I meant to get to this yesterday but I was too busy having the best phone call day ever outside of a Smack-off. But I’m gonna double back because this abomination holds for the weekend.

Now, if you’ve listened to this show for even an hour—you know I’m a Magic Blue guy. I like my Bombay Sapphire and I like it straight up. My martinis are less martinis and just straight chilled gin. Dry as hell, so don’t wreck it with any vermouth. I hate that. But I love the rocket fuel. And only Friday. And just one. But that’s my jam; my end of the weekend carrot.

But something you might not know—I’m also a beer guy. Specifically Heineken. Sure, I’ll mix in some IPAs and some Mexican lagers—but mostly I’m all about that German import. And it’s hard to beat a Friday night Heineken that’s just been popped out of a 10 minute freezer sesh. Especially after a workout. Try it tonight. Finish the week strong with a workout and hit a freezer Heiney before dinner. No better way to start the weekend.

I say all that to this say this: I like my gin straight up. And I like my beer straight up. So why the hell are the Jacksonville Jaguars taking food coloring to their suds this weekend? Why did someone, somewhere, get approval to sell teal beer on Sunday? What kind of marketing campaign is this? Do you think anyone in Florida is gonna forget they’re not in Buffalo? Is that why they’re dying the beer? To remind everyone they’re at a Jags game?

Things that are teal: Windex.

Things that are not teal: Beer.

Look, if this was Taco Bell and I was ordering a Baja Blast—sure. Give me the teal drink. But this isn’t the Bell. And I’m not ordering a Blast. This is a football game and this is beer. Beer is golden, not teal. Beer is supposed to look like beer—not an A.M.F.

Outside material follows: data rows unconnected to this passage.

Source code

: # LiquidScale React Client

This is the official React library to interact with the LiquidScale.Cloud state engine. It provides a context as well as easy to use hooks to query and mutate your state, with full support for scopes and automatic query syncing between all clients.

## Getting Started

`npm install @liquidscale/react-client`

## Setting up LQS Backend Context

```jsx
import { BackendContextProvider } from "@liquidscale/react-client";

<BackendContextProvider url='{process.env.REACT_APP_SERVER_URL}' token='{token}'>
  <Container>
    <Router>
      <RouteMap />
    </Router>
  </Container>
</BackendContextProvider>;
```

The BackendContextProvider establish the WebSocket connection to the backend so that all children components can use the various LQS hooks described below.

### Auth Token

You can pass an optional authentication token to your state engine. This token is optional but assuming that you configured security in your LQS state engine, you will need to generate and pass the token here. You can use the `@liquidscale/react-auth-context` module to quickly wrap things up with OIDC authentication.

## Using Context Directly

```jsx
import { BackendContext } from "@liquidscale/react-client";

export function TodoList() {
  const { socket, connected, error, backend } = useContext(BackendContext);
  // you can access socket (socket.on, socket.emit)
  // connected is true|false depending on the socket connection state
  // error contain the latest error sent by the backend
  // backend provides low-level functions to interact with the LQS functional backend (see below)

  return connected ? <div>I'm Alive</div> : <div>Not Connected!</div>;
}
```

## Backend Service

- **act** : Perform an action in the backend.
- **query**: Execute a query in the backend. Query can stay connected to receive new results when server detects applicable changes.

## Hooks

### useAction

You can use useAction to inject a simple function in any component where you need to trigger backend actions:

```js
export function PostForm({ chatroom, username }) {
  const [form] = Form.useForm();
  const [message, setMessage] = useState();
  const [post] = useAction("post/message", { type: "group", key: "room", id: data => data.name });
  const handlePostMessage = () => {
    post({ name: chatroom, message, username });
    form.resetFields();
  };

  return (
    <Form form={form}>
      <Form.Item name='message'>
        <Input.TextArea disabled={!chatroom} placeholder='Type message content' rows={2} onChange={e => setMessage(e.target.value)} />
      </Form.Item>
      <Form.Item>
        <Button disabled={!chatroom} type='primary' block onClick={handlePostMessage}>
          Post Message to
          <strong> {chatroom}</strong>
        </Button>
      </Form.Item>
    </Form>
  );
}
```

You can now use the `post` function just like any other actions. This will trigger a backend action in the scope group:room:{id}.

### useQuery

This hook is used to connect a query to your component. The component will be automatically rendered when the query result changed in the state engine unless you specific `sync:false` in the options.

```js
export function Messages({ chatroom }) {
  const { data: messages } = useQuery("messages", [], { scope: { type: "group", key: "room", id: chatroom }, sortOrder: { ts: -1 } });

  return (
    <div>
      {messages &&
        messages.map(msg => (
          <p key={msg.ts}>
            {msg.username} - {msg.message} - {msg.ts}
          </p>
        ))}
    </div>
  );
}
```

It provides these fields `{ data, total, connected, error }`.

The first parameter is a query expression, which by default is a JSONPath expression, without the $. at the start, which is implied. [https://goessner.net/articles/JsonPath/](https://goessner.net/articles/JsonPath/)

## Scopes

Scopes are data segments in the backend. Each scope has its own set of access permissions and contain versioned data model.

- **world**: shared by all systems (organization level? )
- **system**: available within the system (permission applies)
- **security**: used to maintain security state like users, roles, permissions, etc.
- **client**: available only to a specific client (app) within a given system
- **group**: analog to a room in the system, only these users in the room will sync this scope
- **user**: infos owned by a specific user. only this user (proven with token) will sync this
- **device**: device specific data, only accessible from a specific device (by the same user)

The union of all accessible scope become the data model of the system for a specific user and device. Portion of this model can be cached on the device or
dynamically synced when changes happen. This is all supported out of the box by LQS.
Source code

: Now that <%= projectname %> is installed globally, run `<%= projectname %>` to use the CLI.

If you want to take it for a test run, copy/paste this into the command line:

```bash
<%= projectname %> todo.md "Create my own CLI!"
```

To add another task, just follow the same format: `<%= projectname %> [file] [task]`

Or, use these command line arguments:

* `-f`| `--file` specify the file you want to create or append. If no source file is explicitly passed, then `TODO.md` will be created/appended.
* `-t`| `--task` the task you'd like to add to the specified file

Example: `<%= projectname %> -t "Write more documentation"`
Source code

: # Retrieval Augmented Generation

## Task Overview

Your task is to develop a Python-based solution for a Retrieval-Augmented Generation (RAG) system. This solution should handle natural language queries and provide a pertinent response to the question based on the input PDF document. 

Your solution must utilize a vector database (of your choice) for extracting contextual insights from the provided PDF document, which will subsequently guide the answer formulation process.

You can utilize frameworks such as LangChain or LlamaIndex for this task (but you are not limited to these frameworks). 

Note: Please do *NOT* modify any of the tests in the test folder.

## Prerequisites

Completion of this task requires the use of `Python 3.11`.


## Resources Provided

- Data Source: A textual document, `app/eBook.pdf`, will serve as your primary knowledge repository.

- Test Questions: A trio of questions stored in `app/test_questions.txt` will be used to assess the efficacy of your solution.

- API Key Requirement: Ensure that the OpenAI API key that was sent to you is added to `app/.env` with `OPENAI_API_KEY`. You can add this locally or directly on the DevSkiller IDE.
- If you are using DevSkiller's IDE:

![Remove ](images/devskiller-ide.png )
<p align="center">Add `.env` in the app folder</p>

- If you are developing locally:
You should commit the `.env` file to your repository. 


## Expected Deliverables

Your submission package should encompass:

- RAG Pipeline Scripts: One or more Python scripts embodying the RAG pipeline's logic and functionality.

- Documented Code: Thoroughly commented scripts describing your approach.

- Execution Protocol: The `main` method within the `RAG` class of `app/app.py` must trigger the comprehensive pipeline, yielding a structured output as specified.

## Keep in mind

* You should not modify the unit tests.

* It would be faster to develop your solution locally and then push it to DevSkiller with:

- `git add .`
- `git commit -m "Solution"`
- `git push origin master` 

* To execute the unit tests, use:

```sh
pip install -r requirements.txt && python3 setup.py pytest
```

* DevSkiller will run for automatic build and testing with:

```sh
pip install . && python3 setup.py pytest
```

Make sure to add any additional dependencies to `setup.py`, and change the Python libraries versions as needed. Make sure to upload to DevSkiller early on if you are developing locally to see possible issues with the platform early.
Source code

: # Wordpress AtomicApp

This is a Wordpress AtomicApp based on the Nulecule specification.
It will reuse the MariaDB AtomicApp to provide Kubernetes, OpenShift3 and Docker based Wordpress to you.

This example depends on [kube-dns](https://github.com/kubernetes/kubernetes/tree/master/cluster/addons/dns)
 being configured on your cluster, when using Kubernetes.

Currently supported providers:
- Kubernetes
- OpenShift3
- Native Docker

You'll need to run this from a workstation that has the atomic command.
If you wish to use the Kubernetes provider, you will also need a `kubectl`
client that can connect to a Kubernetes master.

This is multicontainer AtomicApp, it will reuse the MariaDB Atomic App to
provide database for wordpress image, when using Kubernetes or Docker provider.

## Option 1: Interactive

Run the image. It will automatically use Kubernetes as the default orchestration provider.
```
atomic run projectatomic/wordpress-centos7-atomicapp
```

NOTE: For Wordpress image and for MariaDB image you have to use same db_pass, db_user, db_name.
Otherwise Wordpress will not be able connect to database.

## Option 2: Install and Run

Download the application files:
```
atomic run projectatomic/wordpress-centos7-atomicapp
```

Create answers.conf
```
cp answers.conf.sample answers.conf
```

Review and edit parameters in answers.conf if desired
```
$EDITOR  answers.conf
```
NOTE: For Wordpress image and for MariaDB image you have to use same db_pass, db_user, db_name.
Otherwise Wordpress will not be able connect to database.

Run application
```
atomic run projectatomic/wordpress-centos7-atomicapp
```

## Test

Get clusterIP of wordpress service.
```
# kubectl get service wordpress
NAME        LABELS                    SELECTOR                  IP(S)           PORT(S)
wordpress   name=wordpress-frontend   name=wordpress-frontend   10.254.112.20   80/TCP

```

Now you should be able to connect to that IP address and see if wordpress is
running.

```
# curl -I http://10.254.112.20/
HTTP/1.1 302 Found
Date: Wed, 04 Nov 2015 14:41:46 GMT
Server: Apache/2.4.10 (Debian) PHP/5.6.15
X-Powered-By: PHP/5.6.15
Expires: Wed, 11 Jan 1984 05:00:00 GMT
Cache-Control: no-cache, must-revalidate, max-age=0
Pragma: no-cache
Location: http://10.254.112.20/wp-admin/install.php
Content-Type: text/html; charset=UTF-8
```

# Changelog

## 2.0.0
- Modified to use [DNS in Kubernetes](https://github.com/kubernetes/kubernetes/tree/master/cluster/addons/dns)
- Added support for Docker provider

I love that the brass at EverBank Field says they’ll sling the teal beer “while supplies last.” Perfect. Be ready to be open all day and all night and Monday, too. Because any self-respecting beer drinker who’s already bent that they’re coughing up an Andy Jackson for a 16-ouncer—isn’t about to spend that cold hard scratch on something that looks like a Mountain Berry Powerade.

How very, very Saint Patrick’s Day of you, Jacksonville. Here’s an idea: Let’s get rid of all the lemon wedges, and orange slices, and food coloring—and just let beer be beer.

I don’t wanna speak for the Queen—Daneeka—but I know she’s not throwing down for teal beer. And as much as Bills Mafia wants to roll into J-Ville and eat their food and drink their suds,—even those booze hounds are gonna take a hard pass on that colored beer.

As much as I love the Jags and everything they’ve done this year—they shouldn’t host another home playoff game for another 17 years. Not if they’re gonna dye their beer.

It’s not too late to the right thing, EverBank Field–which is not do anything at all and just let the beer be the beer.

PSA from Van Smack: Say no to food coloring in your beer.

And yes, I saw the Jags were also taking the teal dye to ice cream and hamburger buns, too, on Sunday. Freaking disgusting. A teal hamburger bun? I’ve never seen teal bread in my life and I have no clue why we have to start this weekend. Who asked for this stuff? My guess is no one. So don’t do it. Team colors are for team gear. Not food and beer.